What is the number of lines in the entries that contain the word "plates"? Answer with that figure alone.
SUPPLIED DATA Start Marker
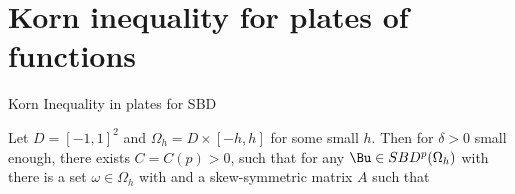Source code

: \documentclass{beamer}
\begin{document}
\section{Korn inequality for plates  of  functions} 
\begin{frame}{Korn Inequality in plates for SBD}
    \begin{theorem}[A. 2023] Let $D=[-1,1]^2$ and $\Omega_h = D\times[-h,h]$ for some small $h$. Then for $\delta>0$ small enough, there exists $C = C(p)>0$, such that for any $\Bu\in SBD^p(\Omega_h)$ with  there is a set $\omega\in\Omega_h$ with   and a skew-symmetric matrix $A$ such that
    \end{theorem}
\end{frame}
\end{document}
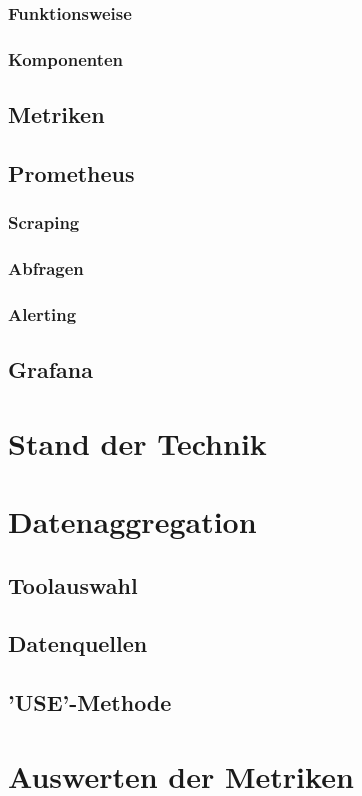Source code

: \documentclass[a4paper,12pt]{scrartcl}
\begin{document}
\subsubsection{Funktionsweise}
\subsubsection{Komponenten}
\subsection{Metriken}
\subsection{Prometheus}
\subsubsection{Scraping}
\subsubsection{Abfragen}
\subsubsection{Alerting}
\subsection{Grafana}

\section{Stand der Technik}

\section{Datenaggregation}
\subsection{Toolauswahl}
\subsection{Datenquellen}
\subsection{'USE'-Methode}

\section{Auswerten der Metriken}
\end{document}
SUPPLIED DATA End Marker
**YOUR SOLUTION**:
2